**Exercise**. The data must be copied over exactly and in full.

Stored data
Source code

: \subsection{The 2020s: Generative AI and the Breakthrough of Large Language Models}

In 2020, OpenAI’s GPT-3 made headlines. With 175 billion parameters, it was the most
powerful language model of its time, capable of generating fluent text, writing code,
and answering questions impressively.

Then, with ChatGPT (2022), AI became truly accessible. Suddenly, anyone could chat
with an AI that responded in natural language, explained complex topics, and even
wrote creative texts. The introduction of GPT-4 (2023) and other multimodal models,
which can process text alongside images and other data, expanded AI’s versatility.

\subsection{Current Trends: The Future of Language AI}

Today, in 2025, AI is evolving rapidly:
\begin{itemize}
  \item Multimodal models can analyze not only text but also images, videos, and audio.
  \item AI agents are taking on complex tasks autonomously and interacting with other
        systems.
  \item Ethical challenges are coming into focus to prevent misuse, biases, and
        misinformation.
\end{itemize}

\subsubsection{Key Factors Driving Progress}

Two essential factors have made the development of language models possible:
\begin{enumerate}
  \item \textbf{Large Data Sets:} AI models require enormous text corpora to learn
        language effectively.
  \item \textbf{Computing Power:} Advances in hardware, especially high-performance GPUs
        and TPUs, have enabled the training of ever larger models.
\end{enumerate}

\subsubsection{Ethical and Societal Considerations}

**Written reply**.
Source code

: \subsection{The 2020s: Generative AI and the Breakthrough of Large Language Models}

In 2020, OpenAI’s GPT-3 made headlines. With 175 billion parameters, it was the most
powerful language model of its time, capable of generating fluent text, writing code,
and answering questions impressively.

Then, with ChatGPT (2022), AI became truly accessible. Suddenly, anyone could chat
with an AI that responded in natural language, explained complex topics, and even
wrote creative texts. The introduction of GPT-4 (2023) and other multimodal models,
which can process text alongside images and other data, expanded AI’s versatility.

\subsection{Current Trends: The Future of Language AI}

Today, in 2025, AI is evolving rapidly:
\begin{itemize}
  \item Multimodal models can analyze not only text but also images, videos, and audio.
  \item AI agents are taking on complex tasks autonomously and interacting with other
        systems.
  \item Ethical challenges are coming into focus to prevent misuse, biases, and
        misinformation.
\end{itemize}

\subsubsection{Key Factors Driving Progress}

Two essential factors have made the development of language models possible:
\begin{enumerate}
  \item \textbf{Large Data Sets:} AI models require enormous text corpora to learn
        language effectively.
  \item \textbf{Computing Power:} Advances in hardware, especially high-performance GPUs
        and TPUs, have enabled the training of ever larger models.
\end{enumerate}

\subsubsection{Ethical and Societal Considerations}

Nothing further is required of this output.